> _What is expected_
The number of lines below that contain the word "conda" is all that the answer should hold.

> _Stored data_

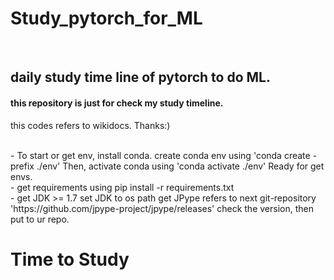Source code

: # Study_pytorch_for_ML
<br>
<h2>daily study time line of pytorch to do ML.</h2>
<h4>this repository is just for check my study timeline.</h4>
<p></p>this codes refers to wikidocs. Thanks:)</p>
<br>
- To start or get env, install conda.
  create conda env using
  'conda create -prefix ./env'
  Then, activate conda using
  'conda activate ./env'
  Ready for get envs.
<br>
- get requirements using
  pip install -r requirements.txt
<br>
- get JDK >= 1.7
  set JDK to os path
  get JPype refers to next git-repository
  'https://github.com/jpype-project/jpype/releases'
  check the version, then put to ur repo.
<br>
<h1>Time to Study</h1>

> _Response to this task_
5